The new American posture they propose is increasingly one of neutrality. In order to be the world’s “convener,” after all, the United States cannot play favorites, either between allies and adversaries, or between democrats and tyrants. A common feature of the administration’s first year, not surprisingly, has been the slighting of traditional allies in an effort to seek better ties and cooperation with erstwhile and future competitors or adversaries. In Europe, American relations with Poland and the Czech Republic, and by extension other Eastern European nations, suffered when the administration canceled a missile defense deployment in deference to Russian demands. In the Middle East, relations with Israel have suffered as a result of the Obama administration’s pressure on the question of settlements, which was aimed at gaining better cooperation from the Palestinians and their Arab supporters. In Asia, relations with India, Japan, and Taiwan have suffered as a result of the administration’s accommodating policy of “strategic reassurance” to China. In Latin America, Obama’s apparent desire to improve relations with Hugo Chávez’s Venezuela and Raúl Castro’s Cuba have created insecurity among close allies like Colombia and anti-Chávez forces in Honduras and elsewhere.
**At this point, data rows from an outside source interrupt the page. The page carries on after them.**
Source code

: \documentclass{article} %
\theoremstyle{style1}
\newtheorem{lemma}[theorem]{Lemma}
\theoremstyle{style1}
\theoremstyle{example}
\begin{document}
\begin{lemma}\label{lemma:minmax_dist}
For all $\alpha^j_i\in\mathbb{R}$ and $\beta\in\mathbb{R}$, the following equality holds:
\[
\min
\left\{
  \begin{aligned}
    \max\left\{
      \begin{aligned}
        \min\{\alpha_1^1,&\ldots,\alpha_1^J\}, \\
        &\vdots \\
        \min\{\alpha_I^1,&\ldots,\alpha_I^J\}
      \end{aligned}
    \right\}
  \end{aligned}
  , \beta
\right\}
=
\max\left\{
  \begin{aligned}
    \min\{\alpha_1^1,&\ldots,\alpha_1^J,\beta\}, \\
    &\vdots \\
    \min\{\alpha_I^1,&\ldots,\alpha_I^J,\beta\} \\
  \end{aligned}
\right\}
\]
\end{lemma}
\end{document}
The problem is that while the administration may not believe great- power relations need to be “zero-sum,” the reality is that throughout the world’s contested regions, an American tilt toward former adversaries unavoidably comes at the expense of friends. If an aggrieved Russia demands that the West respect a sphere of influence in its old imperial domain, there is no “win-win” solution. Either Russian influence grows, and the ability of neighboring powers to resist it weakens. Or Russian ambitions for a sphere of special interest are checked, and Russia is unhappy. In Asia, the United States is either going to continue playing the role of balancer against Chinese power, or it is not. And if it is not, then American alliances in the region must suffer.
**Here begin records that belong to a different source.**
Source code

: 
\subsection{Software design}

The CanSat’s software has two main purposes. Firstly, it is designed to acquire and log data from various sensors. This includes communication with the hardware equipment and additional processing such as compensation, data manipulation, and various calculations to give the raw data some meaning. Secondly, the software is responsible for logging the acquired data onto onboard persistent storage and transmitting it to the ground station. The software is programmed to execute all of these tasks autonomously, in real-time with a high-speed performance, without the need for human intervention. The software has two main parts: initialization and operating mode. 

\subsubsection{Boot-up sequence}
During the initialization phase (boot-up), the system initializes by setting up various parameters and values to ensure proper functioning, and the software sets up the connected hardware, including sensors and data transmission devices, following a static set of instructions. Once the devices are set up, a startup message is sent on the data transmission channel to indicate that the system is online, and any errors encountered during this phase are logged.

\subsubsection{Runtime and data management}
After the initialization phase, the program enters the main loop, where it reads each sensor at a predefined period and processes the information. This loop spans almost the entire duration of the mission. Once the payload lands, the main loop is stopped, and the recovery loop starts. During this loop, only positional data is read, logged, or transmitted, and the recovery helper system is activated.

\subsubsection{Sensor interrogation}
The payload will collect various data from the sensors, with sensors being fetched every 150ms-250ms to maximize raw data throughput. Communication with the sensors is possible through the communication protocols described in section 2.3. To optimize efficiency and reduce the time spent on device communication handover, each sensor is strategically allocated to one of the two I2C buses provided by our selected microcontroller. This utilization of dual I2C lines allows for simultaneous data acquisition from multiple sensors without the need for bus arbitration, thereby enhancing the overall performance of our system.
For a United States bent on “problem solving” with Russia and China, the easiest solution may be to accede to their desires, compelling those in their presumed spheres of influence to accede as well. This cannot help but alter America’s relations with its allies.

As it happens, the vast majority of those allies happen to be democracies, while the great powers being accommodated happen to be autocracies. The Obama administration’s apparent eschewing of the democracy agenda is not just a matter of abandoning the allegedly idealistic notion of democracy promotion in failed or transition states. It is not choosing not to promote democracy in Egypt or Pakistan or Afghanistan. And it is not just about whether to continue to press Russia and China for reform—which was part of the old post–World War II strategy, continued under post–Cold War administrations. The Obama administration’s new approach raises the question of whether the United States will continue to favor democracies, including allied democracies, in their disputes with the great-power autocracies, or whether the United States will now begin to adopt a more neutral posture in an effort to get to “yes” with the great autocratic powers. In this new mode, the United States may be unhinging itself from the alliance structures it had erected in the post–World War II strategy.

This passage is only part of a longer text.